=== Rendered images with source text ===
----
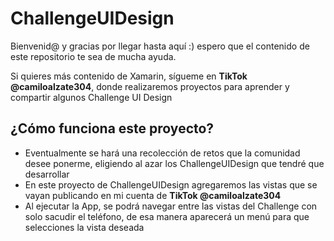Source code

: # ChallengeUIDesign
Bienvenid@ y gracias por llegar hasta aquí :) espero que el contenido de este repositorio te sea de mucha ayuda.

Si quieres más contenido de Xamarin, sígueme en **TikTok @camiloalzate304**, donde realizaremos proyectos para aprender y compartir algunos Challenge UI Design

## ¿Cómo funciona este proyecto?

- Eventualmente se hará una recolección de retos que la comunidad desee ponerme, eligiendo al azar los ChallengeUIDesign que tendré que desarrollar
- En este proyecto de ChallengeUIDesign agregaremos las vistas que se vayan publicando en mi cuenta de **TikTok @camiloalzate304**
- Al ejecutar la App, se podrá navegar entre las vistas del Challenge con solo sacudir el teléfono, de esa manera aparecerá un menú para que selecciones la vista deseada
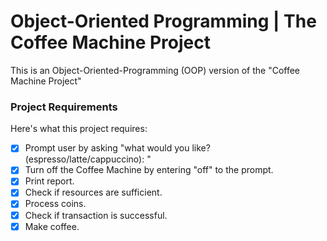 # Object-Oriented Programming | The Coffee Machine Project
This is an Object-Oriented-Programming (OOP) version of the "Coffee Machine Project"

### Project Requirements
Here's what this project requires:
- [x] Prompt user by asking "what would you like? (espresso/latte/cappuccino): "
- [x] Turn off the Coffee Machine by entering "off" to the prompt.
- [x] Print report.
- [x] Check if resources are sufficient.
- [x] Process coins.
- [x] Check if transaction is successful.
- [x] Make coffee.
----
=== YOUR GOAL ===
Look over the records above and say, with no extra words, how many lines include "what".

=== TASK ANSWER ===
2